These three drawings (2011.518, 2013.42, 2004.93) belong to a set of four by De Moucheron that remained together from the first half of the eighteenth century, when they belonged to Johan Pieter van den Brande in Middelburg, until they were dispersed at auction in 1972.5 The fourth is in private hands in Boston (Fig. 1).6 Executed in the same media and technique, the compositions are nearly uniform in size, identically signed in the lower margins, and inscribed on the versos with the numeral 10, although the significance of that number is not clear. The watermarks in two of the sheets are nearly identical, so they may have been produced on a twin mold.7 Like many drawings from the Van den Brande collection, all four are in pristine condition, having remained in portfolios for 250 years. Never remounted, the sheets retain their ample margins and the original owner’s black border lines.8 The form of the signature indicates a date at the outset of De Moucheron’s career.9 Variants of Man Leading a Horse by a Pond in a Stormy, Wooded Landscape (2011.518) and Wooded Landscape with Bathers (2013.42), with the compositions reversed and more vertical in format than the Harvard drawings, appeared in an Amsterdam auction in 1988. The two versions are identical in size and bear successive numbers on their versos, suggesting the works have long been associated as a pair.10

The four drawings, which were together in the Van den Brande collection during the artist’s lifetime and are unmistakably related in format, style, media, and technique, probably constitute a series. As such, they might or might not share a unifying iconography. De Moucheron evoked different weather conditions in each composition: The bare foreground trees, turbulent sky, and horseman’s windblown coat in Man Leading a Horse by a Pond in a Stormy, Wooded Landscape (2011.518) contrast with the fair-weather clouds, lush vegetation, and nude figures in Wooded Landscape with Bathers (2013.42), while a blustery breeze and approaching downpour disrupt the pastoral tranquility in A Shepherd Driving His Flock in a Stormy Landscape (Fig. 1). Some elements of these compositions occur in traditional images of the months or seasons,11 and it is possible that they constitute an unconventional suite representing the Four Seasons.

Notes

1 (This note refers to the provenance.) It is not clear whether Pieter van den Brande (167?– 1718) and/or his son, Johan Pieter van den Brande I (1707–1758) formed the collection that descended to Baron van Pallandt (sale 1972). See Charles Dumas and Robert-Jan te Rijdt in Kleur en Raffinement: Tekeningen uit de Unicorno collectie (Amsterdam: Museum het Rembrandthuis; Dordrecht, Netherlands: Dordrechts Museum, 1994), pp. 90–91.
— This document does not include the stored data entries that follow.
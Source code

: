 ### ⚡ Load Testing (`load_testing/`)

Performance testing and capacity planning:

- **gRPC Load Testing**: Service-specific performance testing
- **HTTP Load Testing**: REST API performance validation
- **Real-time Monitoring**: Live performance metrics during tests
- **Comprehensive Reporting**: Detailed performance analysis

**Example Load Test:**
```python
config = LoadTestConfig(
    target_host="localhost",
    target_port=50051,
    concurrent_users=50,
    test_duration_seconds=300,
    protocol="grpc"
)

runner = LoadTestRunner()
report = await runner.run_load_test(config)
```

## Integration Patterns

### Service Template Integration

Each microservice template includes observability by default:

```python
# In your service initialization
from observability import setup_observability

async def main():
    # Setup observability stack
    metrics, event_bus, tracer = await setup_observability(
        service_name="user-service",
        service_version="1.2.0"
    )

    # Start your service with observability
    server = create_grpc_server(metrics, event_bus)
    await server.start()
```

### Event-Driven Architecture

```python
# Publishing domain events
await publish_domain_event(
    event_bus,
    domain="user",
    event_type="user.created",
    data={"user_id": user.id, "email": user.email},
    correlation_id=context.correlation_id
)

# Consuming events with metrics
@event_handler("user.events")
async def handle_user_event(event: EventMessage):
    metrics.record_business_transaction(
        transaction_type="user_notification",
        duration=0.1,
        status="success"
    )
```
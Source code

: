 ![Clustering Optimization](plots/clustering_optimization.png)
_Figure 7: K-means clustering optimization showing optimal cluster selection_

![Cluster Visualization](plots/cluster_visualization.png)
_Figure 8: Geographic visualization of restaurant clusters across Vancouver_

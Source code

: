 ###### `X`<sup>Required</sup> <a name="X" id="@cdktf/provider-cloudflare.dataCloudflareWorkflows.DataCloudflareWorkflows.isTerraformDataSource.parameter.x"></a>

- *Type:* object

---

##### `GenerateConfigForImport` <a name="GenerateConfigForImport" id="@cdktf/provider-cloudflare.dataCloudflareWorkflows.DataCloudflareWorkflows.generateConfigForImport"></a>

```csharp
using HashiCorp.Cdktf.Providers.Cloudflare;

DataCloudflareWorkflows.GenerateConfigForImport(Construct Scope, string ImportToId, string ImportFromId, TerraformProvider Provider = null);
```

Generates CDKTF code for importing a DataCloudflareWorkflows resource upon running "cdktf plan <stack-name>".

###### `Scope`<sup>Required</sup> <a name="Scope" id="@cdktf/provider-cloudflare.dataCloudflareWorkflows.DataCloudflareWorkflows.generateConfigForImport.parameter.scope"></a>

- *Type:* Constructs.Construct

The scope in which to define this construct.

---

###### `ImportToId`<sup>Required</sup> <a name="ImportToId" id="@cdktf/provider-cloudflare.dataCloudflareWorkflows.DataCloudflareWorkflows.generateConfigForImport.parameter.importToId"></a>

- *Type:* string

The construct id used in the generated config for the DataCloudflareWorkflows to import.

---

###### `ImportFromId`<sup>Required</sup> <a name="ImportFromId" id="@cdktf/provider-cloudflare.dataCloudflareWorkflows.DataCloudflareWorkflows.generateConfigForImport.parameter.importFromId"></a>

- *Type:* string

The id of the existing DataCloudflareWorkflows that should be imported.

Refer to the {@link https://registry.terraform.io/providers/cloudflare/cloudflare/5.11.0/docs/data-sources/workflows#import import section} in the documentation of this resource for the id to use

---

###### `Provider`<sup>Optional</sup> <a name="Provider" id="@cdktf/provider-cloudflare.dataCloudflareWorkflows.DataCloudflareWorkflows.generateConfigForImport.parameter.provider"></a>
2 Nina Wedde, Isaac de Moucheron (1677–1744): His Life and Works with a Catalogue Raisonné of His Drawings, Watercolors, Paintings, and Etchings (Frankfurt am Main and Berlin, 1996), vol. 1, pp. 24–144.

3 “terwyl zyne overheerlyke Tekeningen en Waterverwen, al zo gewilt en geächt als zyne Schilderyen, door de Liefhebbers met grooten yver gezocht worden. . . .” Johan van Gool, De nieuwe schouburg der nederlantsche kunstschilders en schilderessen: Waer in de levens- en kunstbedryven der tans levende en reets overleedene schilders, die van Houbraken, noch eenig ander schryver, zyn aengeteekend, verhaelt worden (The Hague, 1750–51), pp. 365–66.

4 Wedde, vol. 1, p. 64.

5 Sale, Mak van Waay, Amsterdam, 26 September 1972, lots 357–60.

6 Isaac de Moucheron, A Shepherd Driving His Flock in a Stormy Landscape (Fig. 1). Black ink, gray wash, 152 × 225 mm (image), 200 × 312 mm (paper). Signed, lower center, black ink, I Moucheron fecit. Sold at Sotheby’s, Amsterdam, 17 November 1993, lot 31. Private collection, Boston. See Wedde, cat. D102, p. 270.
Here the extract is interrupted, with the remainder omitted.